*** Data for this task Section Begins ***
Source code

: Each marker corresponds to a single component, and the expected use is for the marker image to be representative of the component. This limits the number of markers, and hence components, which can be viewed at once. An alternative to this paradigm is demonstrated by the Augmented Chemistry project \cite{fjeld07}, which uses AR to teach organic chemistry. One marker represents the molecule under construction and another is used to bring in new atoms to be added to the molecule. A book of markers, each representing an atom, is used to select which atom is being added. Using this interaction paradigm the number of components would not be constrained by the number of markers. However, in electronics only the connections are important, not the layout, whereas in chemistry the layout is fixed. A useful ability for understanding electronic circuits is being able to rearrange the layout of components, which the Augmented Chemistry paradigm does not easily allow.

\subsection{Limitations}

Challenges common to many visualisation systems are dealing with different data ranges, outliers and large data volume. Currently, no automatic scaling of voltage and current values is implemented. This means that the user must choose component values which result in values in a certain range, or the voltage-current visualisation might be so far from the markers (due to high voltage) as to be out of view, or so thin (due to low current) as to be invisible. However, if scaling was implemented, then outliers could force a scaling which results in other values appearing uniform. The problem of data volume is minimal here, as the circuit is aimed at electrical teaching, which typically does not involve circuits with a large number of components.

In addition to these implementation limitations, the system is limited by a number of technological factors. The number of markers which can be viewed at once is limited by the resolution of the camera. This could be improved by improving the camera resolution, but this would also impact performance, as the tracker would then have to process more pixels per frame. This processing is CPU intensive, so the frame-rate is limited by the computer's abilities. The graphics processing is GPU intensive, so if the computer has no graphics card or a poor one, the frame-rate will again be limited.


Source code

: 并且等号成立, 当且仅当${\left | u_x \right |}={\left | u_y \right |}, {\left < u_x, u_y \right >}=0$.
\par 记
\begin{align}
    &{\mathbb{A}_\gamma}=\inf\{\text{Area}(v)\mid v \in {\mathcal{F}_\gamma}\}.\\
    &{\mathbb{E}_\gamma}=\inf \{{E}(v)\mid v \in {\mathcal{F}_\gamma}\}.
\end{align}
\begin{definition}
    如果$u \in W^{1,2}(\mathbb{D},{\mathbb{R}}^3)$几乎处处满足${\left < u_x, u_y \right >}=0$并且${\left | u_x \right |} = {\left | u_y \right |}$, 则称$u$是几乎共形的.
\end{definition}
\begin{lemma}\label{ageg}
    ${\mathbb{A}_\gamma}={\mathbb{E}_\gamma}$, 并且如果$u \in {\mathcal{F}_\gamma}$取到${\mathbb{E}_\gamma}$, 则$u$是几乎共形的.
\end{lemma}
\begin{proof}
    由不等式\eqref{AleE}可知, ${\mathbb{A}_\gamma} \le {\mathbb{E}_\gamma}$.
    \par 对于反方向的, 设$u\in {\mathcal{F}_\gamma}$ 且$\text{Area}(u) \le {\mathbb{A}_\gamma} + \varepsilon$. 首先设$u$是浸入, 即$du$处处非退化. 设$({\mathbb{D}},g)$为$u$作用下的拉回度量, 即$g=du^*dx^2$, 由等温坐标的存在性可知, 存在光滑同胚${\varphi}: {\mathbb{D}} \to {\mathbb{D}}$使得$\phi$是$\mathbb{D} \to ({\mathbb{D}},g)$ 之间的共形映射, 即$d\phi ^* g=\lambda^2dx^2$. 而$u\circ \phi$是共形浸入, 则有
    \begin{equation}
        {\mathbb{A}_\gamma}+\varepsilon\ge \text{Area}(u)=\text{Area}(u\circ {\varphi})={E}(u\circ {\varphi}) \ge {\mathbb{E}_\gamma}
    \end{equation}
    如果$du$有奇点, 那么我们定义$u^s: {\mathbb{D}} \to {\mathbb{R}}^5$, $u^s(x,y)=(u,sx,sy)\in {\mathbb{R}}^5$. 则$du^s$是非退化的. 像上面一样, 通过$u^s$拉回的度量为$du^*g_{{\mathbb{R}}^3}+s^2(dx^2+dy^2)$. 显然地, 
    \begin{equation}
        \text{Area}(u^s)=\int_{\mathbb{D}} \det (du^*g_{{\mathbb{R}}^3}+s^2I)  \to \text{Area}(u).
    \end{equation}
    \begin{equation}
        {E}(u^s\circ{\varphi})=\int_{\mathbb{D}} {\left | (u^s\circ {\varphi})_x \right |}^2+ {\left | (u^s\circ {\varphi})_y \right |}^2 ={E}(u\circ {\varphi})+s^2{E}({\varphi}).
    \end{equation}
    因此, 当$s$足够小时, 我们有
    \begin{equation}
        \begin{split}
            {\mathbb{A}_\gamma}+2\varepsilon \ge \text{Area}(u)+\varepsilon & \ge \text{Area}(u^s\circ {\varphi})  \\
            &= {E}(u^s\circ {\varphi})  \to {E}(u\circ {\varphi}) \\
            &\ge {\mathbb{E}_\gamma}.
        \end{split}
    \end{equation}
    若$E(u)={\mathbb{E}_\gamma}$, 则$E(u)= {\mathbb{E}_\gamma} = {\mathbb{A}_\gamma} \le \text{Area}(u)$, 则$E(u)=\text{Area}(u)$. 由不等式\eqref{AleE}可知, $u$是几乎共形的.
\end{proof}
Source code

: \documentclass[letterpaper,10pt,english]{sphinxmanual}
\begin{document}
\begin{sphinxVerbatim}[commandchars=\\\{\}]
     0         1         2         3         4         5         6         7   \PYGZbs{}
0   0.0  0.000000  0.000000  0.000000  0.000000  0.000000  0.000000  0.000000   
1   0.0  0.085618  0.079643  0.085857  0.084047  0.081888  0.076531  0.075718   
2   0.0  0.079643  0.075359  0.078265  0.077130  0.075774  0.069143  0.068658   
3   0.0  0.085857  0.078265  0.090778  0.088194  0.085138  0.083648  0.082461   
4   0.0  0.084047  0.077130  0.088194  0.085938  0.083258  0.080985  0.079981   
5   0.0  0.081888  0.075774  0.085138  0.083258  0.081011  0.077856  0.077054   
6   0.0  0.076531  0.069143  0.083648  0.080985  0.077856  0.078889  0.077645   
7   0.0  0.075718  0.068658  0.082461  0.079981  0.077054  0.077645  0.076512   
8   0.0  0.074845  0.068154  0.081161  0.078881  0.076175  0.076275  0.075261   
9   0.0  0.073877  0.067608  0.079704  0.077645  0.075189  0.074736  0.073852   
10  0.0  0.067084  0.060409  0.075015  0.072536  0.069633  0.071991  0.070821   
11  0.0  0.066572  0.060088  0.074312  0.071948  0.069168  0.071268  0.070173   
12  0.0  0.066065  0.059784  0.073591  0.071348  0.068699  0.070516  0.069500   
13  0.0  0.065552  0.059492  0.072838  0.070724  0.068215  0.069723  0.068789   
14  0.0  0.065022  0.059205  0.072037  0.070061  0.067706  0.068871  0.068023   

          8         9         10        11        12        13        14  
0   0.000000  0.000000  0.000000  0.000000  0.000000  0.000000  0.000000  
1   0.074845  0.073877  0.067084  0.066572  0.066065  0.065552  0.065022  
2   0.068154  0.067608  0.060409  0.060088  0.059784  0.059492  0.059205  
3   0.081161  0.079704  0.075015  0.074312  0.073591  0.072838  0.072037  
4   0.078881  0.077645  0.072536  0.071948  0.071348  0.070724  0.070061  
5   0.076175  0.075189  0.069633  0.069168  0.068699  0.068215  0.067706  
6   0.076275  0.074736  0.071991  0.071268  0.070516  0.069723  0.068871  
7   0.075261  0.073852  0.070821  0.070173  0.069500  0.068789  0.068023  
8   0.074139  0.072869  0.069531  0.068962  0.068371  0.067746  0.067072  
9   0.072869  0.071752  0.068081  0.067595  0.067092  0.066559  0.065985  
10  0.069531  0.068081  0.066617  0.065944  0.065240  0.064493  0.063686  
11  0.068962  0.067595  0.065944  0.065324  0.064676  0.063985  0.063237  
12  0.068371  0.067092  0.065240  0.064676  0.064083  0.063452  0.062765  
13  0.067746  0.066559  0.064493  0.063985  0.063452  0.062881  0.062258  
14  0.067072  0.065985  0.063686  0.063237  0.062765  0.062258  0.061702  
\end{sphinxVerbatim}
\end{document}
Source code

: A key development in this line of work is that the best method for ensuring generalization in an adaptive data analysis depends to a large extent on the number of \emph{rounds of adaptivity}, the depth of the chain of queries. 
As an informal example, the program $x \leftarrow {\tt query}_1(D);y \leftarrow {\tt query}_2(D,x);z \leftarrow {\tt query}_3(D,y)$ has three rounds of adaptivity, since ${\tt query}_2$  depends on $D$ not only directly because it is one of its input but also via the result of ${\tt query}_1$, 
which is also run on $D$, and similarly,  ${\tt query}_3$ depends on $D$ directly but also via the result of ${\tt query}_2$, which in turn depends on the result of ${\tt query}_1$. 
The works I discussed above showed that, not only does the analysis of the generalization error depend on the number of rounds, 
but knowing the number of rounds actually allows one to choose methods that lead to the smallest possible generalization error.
*** Data for this task Section Ends ***
Scan the records above for the string "only", then report every line that contains it.

Finished task =
: Each marker corresponds to a single component, and the expected use is for the marker image to be representative of the component. This limits the number of markers, and hence components, which can be viewed at once. An alternative to this paradigm is demonstrated by the Augmented Chemistry project \cite{fjeld07}, which uses AR to teach organic chemistry. One marker represents the molecule under construction and another is used to bring in new atoms to be added to the molecule. A book of markers, each representing an atom, is used to select which atom is being added. Using this interaction paradigm the number of components would not be constrained by the number of markers. However, in electronics only the connections are important, not the layout, whereas in chemistry the layout is fixed. A useful ability for understanding electronic circuits is being able to rearrange the layout of components, which the Augmented Chemistry paradigm does not easily allow.
As an informal example, the program $x \leftarrow {\tt query}_1(D);y \leftarrow {\tt query}_2(D,x);z \leftarrow {\tt query}_3(D,y)$ has three rounds of adaptivity, since ${\tt query}_2$  depends on $D$ not only directly because it is one of its input but also via the result of ${\tt query}_1$, 
The works I discussed above showed that, not only does the analysis of the generalization error depend on the number of rounds, 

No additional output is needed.